Byzantine scholar Yiannis Niehoff-Panagiotidis says it’s impossible to understand Mount Athos’ economy and society under Ottoman rule without consulting these documents, which regulated the monks’ dealings with secular authorities.
Niehoff-Panagiotidis, a professor at the Free University of Berlin, said the oldest of the roughly 25,000 Ottoman works found in the monastic libraries dates to 1374, or 1371.
That’s older than any known in the world, he said, adding that in Istanbul, as the Ottomans renamed Constantinople when they made the city their own capital, the oldest archives only go back to 1480 or 1490.
Father Theophilos, a monk who is helping with the research, carefully takes out some of the more rare documents that are stored in large wooden drawers in the library of the Pantokrator Monastery, one of 20 on the heavily wooded peninsula.
These include ornate Sultans’ firmans — or decrees — deeds of ownership and court decisions.
Anastasios Nikopoulos, a jurist and scientific collaborator of the Free University of Berlin, who has been working with Niehoff-Panagiotidis on the project for the past few months said the overwhelming majority are legal documents.
And the manuscripts tell a story at odds with the traditional understanding in Greece of Ottoman depredations in the newly-conquered areas, through the confiscation of the Mount Athos monasteries’ rich real estate holdings.
Instead, the new rulers took the community under their wing, preserved its autonomy and protected it from external interference.
“The Sultans’ firmans we saw in the tower...and the Ottoman state’s court decisions show that the monks’ small democracy was able to gain the respect of all conquering powers,” Nikopoulos said.
“And that is because Mount Athos was seen as a cradle of peace, culture...where peoples and civilizations coexisted peacefully.”
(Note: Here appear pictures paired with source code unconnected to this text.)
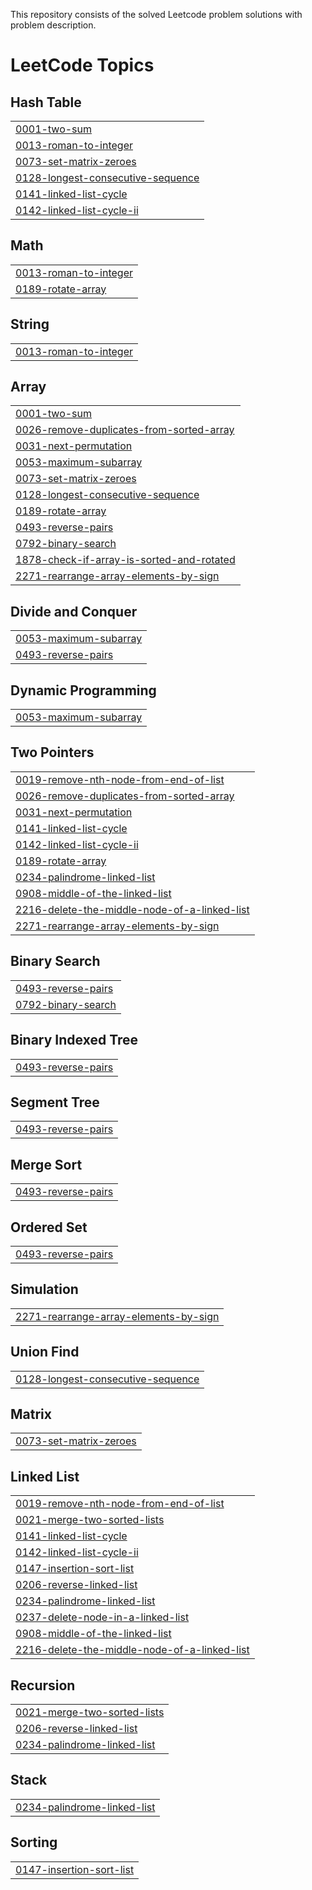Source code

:This repository consists of the solved Leetcode problem solutions with problem description.

<!---LeetCode Topics Start-->
# LeetCode Topics
## Hash Table
|  |
| ------- |
| [0001-two-sum](https://github.com/shreyansh-gupta-hub/LeetCode/tree/master/0001-two-sum) |
| [0013-roman-to-integer](https://github.com/shreyansh-gupta-hub/LeetCode/tree/master/0013-roman-to-integer) |
| [0073-set-matrix-zeroes](https://github.com/shreyansh-gupta-hub/LeetCode/tree/master/0073-set-matrix-zeroes) |
| [0128-longest-consecutive-sequence](https://github.com/shreyansh-gupta-hub/LeetCode/tree/master/0128-longest-consecutive-sequence) |
| [0141-linked-list-cycle](https://github.com/shreyansh-gupta-hub/LeetCode/tree/master/0141-linked-list-cycle) |
| [0142-linked-list-cycle-ii](https://github.com/shreyansh-gupta-hub/LeetCode/tree/master/0142-linked-list-cycle-ii) |
## Math
|  |
| ------- |
| [0013-roman-to-integer](https://github.com/shreyansh-gupta-hub/LeetCode/tree/master/0013-roman-to-integer) |
| [0189-rotate-array](https://github.com/shreyansh-gupta-hub/LeetCode/tree/master/0189-rotate-array) |
## String
|  |
| ------- |
| [0013-roman-to-integer](https://github.com/shreyansh-gupta-hub/LeetCode/tree/master/0013-roman-to-integer) |
## Array
|  |
| ------- |
| [0001-two-sum](https://github.com/shreyansh-gupta-hub/LeetCode/tree/master/0001-two-sum) |
| [0026-remove-duplicates-from-sorted-array](https://github.com/shreyansh-gupta-hub/LeetCode/tree/master/0026-remove-duplicates-from-sorted-array) |
| [0031-next-permutation](https://github.com/shreyansh-gupta-hub/LeetCode/tree/master/0031-next-permutation) |
| [0053-maximum-subarray](https://github.com/shreyansh-gupta-hub/LeetCode/tree/master/0053-maximum-subarray) |
| [0073-set-matrix-zeroes](https://github.com/shreyansh-gupta-hub/LeetCode/tree/master/0073-set-matrix-zeroes) |
| [0128-longest-consecutive-sequence](https://github.com/shreyansh-gupta-hub/LeetCode/tree/master/0128-longest-consecutive-sequence) |
| [0189-rotate-array](https://github.com/shreyansh-gupta-hub/LeetCode/tree/master/0189-rotate-array) |
| [0493-reverse-pairs](https://github.com/shreyansh-gupta-hub/LeetCode/tree/master/0493-reverse-pairs) |
| [0792-binary-search](https://github.com/shreyansh-gupta-hub/LeetCode/tree/master/0792-binary-search) |
| [1878-check-if-array-is-sorted-and-rotated](https://github.com/shreyansh-gupta-hub/LeetCode/tree/master/1878-check-if-array-is-sorted-and-rotated) |
| [2271-rearrange-array-elements-by-sign](https://github.com/shreyansh-gupta-hub/LeetCode/tree/master/2271-rearrange-array-elements-by-sign) |
## Divide and Conquer
|  |
| ------- |
| [0053-maximum-subarray](https://github.com/shreyansh-gupta-hub/LeetCode/tree/master/0053-maximum-subarray) |
| [0493-reverse-pairs](https://github.com/shreyansh-gupta-hub/LeetCode/tree/master/0493-reverse-pairs) |
## Dynamic Programming
|  |
| ------- |
| [0053-maximum-subarray](https://github.com/shreyansh-gupta-hub/LeetCode/tree/master/0053-maximum-subarray) |
## Two Pointers
|  |
| ------- |
| [0019-remove-nth-node-from-end-of-list](https://github.com/shreyansh-gupta-hub/LeetCode/tree/master/0019-remove-nth-node-from-end-of-list) |
| [0026-remove-duplicates-from-sorted-array](https://github.com/shreyansh-gupta-hub/LeetCode/tree/master/0026-remove-duplicates-from-sorted-array) |
| [0031-next-permutation](https://github.com/shreyansh-gupta-hub/LeetCode/tree/master/0031-next-permutation) |
| [0141-linked-list-cycle](https://github.com/shreyansh-gupta-hub/LeetCode/tree/master/0141-linked-list-cycle) |
| [0142-linked-list-cycle-ii](https://github.com/shreyansh-gupta-hub/LeetCode/tree/master/0142-linked-list-cycle-ii) |
| [0189-rotate-array](https://github.com/shreyansh-gupta-hub/LeetCode/tree/master/0189-rotate-array) |
| [0234-palindrome-linked-list](https://github.com/shreyansh-gupta-hub/LeetCode/tree/master/0234-palindrome-linked-list) |
| [0908-middle-of-the-linked-list](https://github.com/shreyansh-gupta-hub/LeetCode/tree/master/0908-middle-of-the-linked-list) |
| [2216-delete-the-middle-node-of-a-linked-list](https://github.com/shreyansh-gupta-hub/LeetCode/tree/master/2216-delete-the-middle-node-of-a-linked-list) |
| [2271-rearrange-array-elements-by-sign](https://github.com/shreyansh-gupta-hub/LeetCode/tree/master/2271-rearrange-array-elements-by-sign) |
## Binary Search
|  |
| ------- |
| [0493-reverse-pairs](https://github.com/shreyansh-gupta-hub/LeetCode/tree/master/0493-reverse-pairs) |
| [0792-binary-search](https://github.com/shreyansh-gupta-hub/LeetCode/tree/master/0792-binary-search) |
## Binary Indexed Tree
|  |
| ------- |
| [0493-reverse-pairs](https://github.com/shreyansh-gupta-hub/LeetCode/tree/master/0493-reverse-pairs) |
## Segment Tree
|  |
| ------- |
| [0493-reverse-pairs](https://github.com/shreyansh-gupta-hub/LeetCode/tree/master/0493-reverse-pairs) |
## Merge Sort
|  |
| ------- |
| [0493-reverse-pairs](https://github.com/shreyansh-gupta-hub/LeetCode/tree/master/0493-reverse-pairs) |
## Ordered Set
|  |
| ------- |
| [0493-reverse-pairs](https://github.com/shreyansh-gupta-hub/LeetCode/tree/master/0493-reverse-pairs) |
## Simulation
|  |
| ------- |
| [2271-rearrange-array-elements-by-sign](https://github.com/shreyansh-gupta-hub/LeetCode/tree/master/2271-rearrange-array-elements-by-sign) |
## Union Find
|  |
| ------- |
| [0128-longest-consecutive-sequence](https://github.com/shreyansh-gupta-hub/LeetCode/tree/master/0128-longest-consecutive-sequence) |
## Matrix
|  |
| ------- |
| [0073-set-matrix-zeroes](https://github.com/shreyansh-gupta-hub/LeetCode/tree/master/0073-set-matrix-zeroes) |
## Linked List
|  |
| ------- |
| [0019-remove-nth-node-from-end-of-list](https://github.com/shreyansh-gupta-hub/LeetCode/tree/master/0019-remove-nth-node-from-end-of-list) |
| [0021-merge-two-sorted-lists](https://github.com/shreyansh-gupta-hub/LeetCode/tree/master/0021-merge-two-sorted-lists) |
| [0141-linked-list-cycle](https://github.com/shreyansh-gupta-hub/LeetCode/tree/master/0141-linked-list-cycle) |
| [0142-linked-list-cycle-ii](https://github.com/shreyansh-gupta-hub/LeetCode/tree/master/0142-linked-list-cycle-ii) |
| [0147-insertion-sort-list](https://github.com/shreyansh-gupta-hub/LeetCode/tree/master/0147-insertion-sort-list) |
| [0206-reverse-linked-list](https://github.com/shreyansh-gupta-hub/LeetCode/tree/master/0206-reverse-linked-list) |
| [0234-palindrome-linked-list](https://github.com/shreyansh-gupta-hub/LeetCode/tree/master/0234-palindrome-linked-list) |
| [0237-delete-node-in-a-linked-list](https://github.com/shreyansh-gupta-hub/LeetCode/tree/master/0237-delete-node-in-a-linked-list) |
| [0908-middle-of-the-linked-list](https://github.com/shreyansh-gupta-hub/LeetCode/tree/master/0908-middle-of-the-linked-list) |
| [2216-delete-the-middle-node-of-a-linked-list](https://github.com/shreyansh-gupta-hub/LeetCode/tree/master/2216-delete-the-middle-node-of-a-linked-list) |
## Recursion
|  |
| ------- |
| [0021-merge-two-sorted-lists](https://github.com/shreyansh-gupta-hub/LeetCode/tree/master/0021-merge-two-sorted-lists) |
| [0206-reverse-linked-list](https://github.com/shreyansh-gupta-hub/LeetCode/tree/master/0206-reverse-linked-list) |
| [0234-palindrome-linked-list](https://github.com/shreyansh-gupta-hub/LeetCode/tree/master/0234-palindrome-linked-list) |
## Stack
|  |
| ------- |
| [0234-palindrome-linked-list](https://github.com/shreyansh-gupta-hub/LeetCode/tree/master/0234-palindrome-linked-list) |
## Sorting
|  |
| ------- |
| [0147-insertion-sort-list](https://github.com/shreyansh-gupta-hub/LeetCode/tree/master/0147-insertion-sort-list) |
<!---LeetCode Topics End-->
Nikopoulos said that one of the first actions of Murad II, the Ottoman ruler who conquered Thessaloniki — the closest city to Mount Athos — was to draw up a legal document in 1430 protecting the community.
“This says a lot. The Ottoman sultan himself ensured that the administrative system of Mount Athos was preserved and safeguarded,” he said.
Even before that, Niehoff-Panagiotidis added, a sultan issued a mandate laying down strict punishment for intruders after a band of marauding soldiers engaged in minor thieving from one of the monasteries.
“It’s strange that the sultans kept Mount Athos, the last remnant of Byzantium, semi-independent and didn’t touch it,” he said.
“They didn’t even keep troops here. At the very most they would have a local representative who probably stayed at (the community’s administrative center) Karyes and sipped tea.”
Another unexpected revelation, Niehoff-Panagiotidis said, was that for roughly the first two centuries of Ottoman rule no effort was made to impose Islamic law on Mount Athos or nearby parts of northern Greece.
“What is strange is that the sultans kept Mount Athos as the last remnant of Byzantium,” he said.
The community was first granted self-governance through a decree by Byzantine Emperor Basil II, in 883 AD.
Throughout its history, women have been forbidden from entering, a ban that still stands.
This rule is called “avaton” and the researchers believe that it concerns every form of disturbance that could affect Mount Athos.